Results: Satisfactory 2DE patterns of the serum proteins were obtained. 26 protein spots were remarkably hanged in uremia patients, and 20 protein spots were identified by MALDI-TOF-TOF-MS..
Conclusion: Good reproducibility could be obtained by applying immobilized pH gradient 2DE to separate and identify the proteome in sera, which contributes to the further study on uremia toxins pertaining to protein.

Key words: Uremia, proteome, MALDI-TOF-TOF-MS, two-dimensional gel electrophoresis

It is shown in recent study that the quantitative or qualitative changes of some proteins in blood plasma, besides molecular peptides, with low or even high molecular weight occur in uremia, due to the blockage of metabolism or clearance, which can result in various pathophysiological changes related to uremia. The finding, of the involvement of ß2-MG into the occurrence of dialysis-related amyloid degeneration, suggested that protein might become a special kind of uremia toxin (1), according to which, some uremia toxins, pertaining to the protein category, were consecutively found and tens kinds of protein toxins have been so far separated and identified. However, the complicated symptoms and complications of the patients with uremia, which are found in different systems, cannot be completely explained only by tens kinds of proteins and other medium or low molecular weight toxins. Considering the extremely limited amount of proteins, previously identified by each study in individual laboratory, the study of uremia protein toxins was thus delayed in the past few years. Given the comparison of the serum protein mass spectrum of the patients with uremia and that of the normal, a preliminary experimental base will be provided for the separation and identification of the proteins with abnormal expression, the relevant experiments in vivo or vitro, and the final determination of uremia protein toxins. Now, the development of proteome provides a good technique platform for searching uremia protein toxins. The technique of 2DE, with most practical value, is thought of the key to the proteome study. The resolution of 2DE is related to the techniques, including protein sample processing, IEF, SDS polyacrylamide gel electrophoresis (SDS-PAGE) and staining. We observed the different proteins expressing between uremia and normal with the methods of optimum the experimental condition of 2DE combining with MALDI-TOF-TOF-MS.

MATERIAL AND METHODS

The Uremia Group 10 male patients from Department of Nephrology of Shenzhen People’s Hospital, China were included, with stable condition by conservative treatment, for all of which pathogeny was chronic glomerulonephritis. The range of their ages was 41~60years, 51.3±8.1years on average. The range of their urine output volume was 800~1000ml per day.

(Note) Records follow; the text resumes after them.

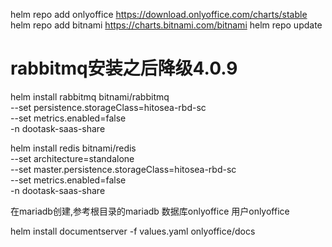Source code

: helm repo add onlyoffice https://download.onlyoffice.com/charts/stable
helm repo add bitnami https://charts.bitnami.com/bitnami
helm repo update
# rabbitmq安装之后降级4.0.9
helm install rabbitmq bitnami/rabbitmq \
  --set persistence.storageClass=hitosea-rbd-sc \
  --set metrics.enabled=false \
  -n dootask-saas-share

helm install redis bitnami/redis \
  --set architecture=standalone \
  --set master.persistence.storageClass=hitosea-rbd-sc \
  --set metrics.enabled=false \
  -n dootask-saas-share

在mariadb创建,参考根目录的mariadb
数据库onlyoffice
用户onlyoffice

helm install documentserver -f values.yaml onlyoffice/docs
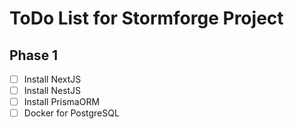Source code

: # ToDo List for Stormforge Project

## Phase 1

- [ ] Install NextJS
- [ ] Install NestJS
- [ ] Install PrismaORM
- [ ] Docker for PostgreSQL

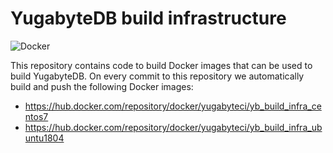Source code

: # YugabyteDB build infrastructure

![Docker](https://github.com/yugabyte/build-infra/workflows/Docker/badge.svg)

This repository contains code to build Docker images that can be used to build
YugabyteDB. On every commit to this repository we automatically build and push
the following Docker images:

- https://hub.docker.com/repository/docker/yugabyteci/yb_build_infra_centos7
- https://hub.docker.com/repository/docker/yugabyteci/yb_build_infra_ubuntu1804
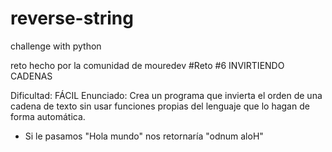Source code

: # reverse-string
challenge with python

reto hecho por la comunidad de mouredev
#Reto #6
INVIRTIENDO CADENAS

 Dificultad: FÁCIL
 Enunciado: Crea un programa que invierta el orden de una cadena de texto sin usar funciones propias del lenguaje que lo hagan de forma automática.
 - Si le pasamos "Hola mundo" nos retornaría "odnum aloH"

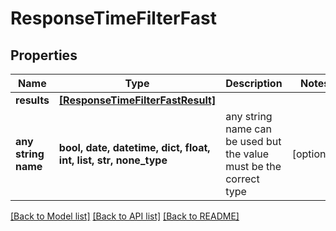 # ResponseTimeFilterFast


## Properties
Name | Type | Description | Notes
------------ | ------------- | ------------- | -------------
**results** | [**[ResponseTimeFilterFastResult]**](ResponseTimeFilterFastResult.md) |  | 
**any string name** | **bool, date, datetime, dict, float, int, list, str, none_type** | any string name can be used but the value must be the correct type | [optional]

[[Back to Model list]](../README.md#documentation-for-models) [[Back to API list]](../README.md#documentation-for-api-endpoints) [[Back to README]](../README.md)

Written informed consent was obtained from all subjects or their guardians. Use of samples for further studies beyond routine diagnosis was approved by the local ethics committee. This study was also performed according to the guidelines of Chongqing Medical University, which abides by the Helsinki Declaration on ethical principles for medical research involving human subjects.

The Control Group 8 men without acute or chronic disease were included, they were normal in physical examination and tests were carried out to guarantee normal kidney and liver function. The range of their ages was 40~60years, 52.8±7.6years on average.

Agents:13cm (pH4~7), 13cm (pH3~10L), 24cm IPG (immobilized pH gradient) dry gel strip (pH3~10L), IPG buffer, urea, thiourea, Tris, CHAPS,sodium dodecyl sulfate (SDS), bromophenol blue, 1,4-dithiothreitol (DTT), agarose, glycerin, covering oil 2D; Clean-up Kit and Aurum^TM Serum Protein Mini Kit, all bought from Amersham Biociences Company; Acrylamide, methylene-bis-acrylamide, ammonium persulfate, glycine, TEMED (from BBI Company), other agents (analytical reagents, made in China), the solution all formulated by Milli Q Water.

Main devices: IPGPhor Isoelectrofocusing Electrophoresis Device, SE600 Vertical Gel Units, Ettan DALT Vertical Gel System, Imagescanner High-accuracy Scanner, all bought from Amersham Biociences Company.

Solution ingredients

Sample dissolving solution: 7M urea, 2M thiourea, 4% CHAPS.

IPG swelling solution: urea of 7M, thiourea of 2M, CHAPS of 2%. In advance, the separate addition, of DTT of 7mg, IPG buffer of 0.5% and small amount of bromophenol blue, into the IPG dissolving-expanding liquid of 25ml.

Equilibrium liquid: Tris-HCL (PH 8.8) of 50mM, urea of 6M, glycerin of 30%, SDS of 2%, small amount of bromophenol blue. In advance, the separate addition of DTT of 0.1g and IAA of 0.25g into the equilibrium liquid of 10ml.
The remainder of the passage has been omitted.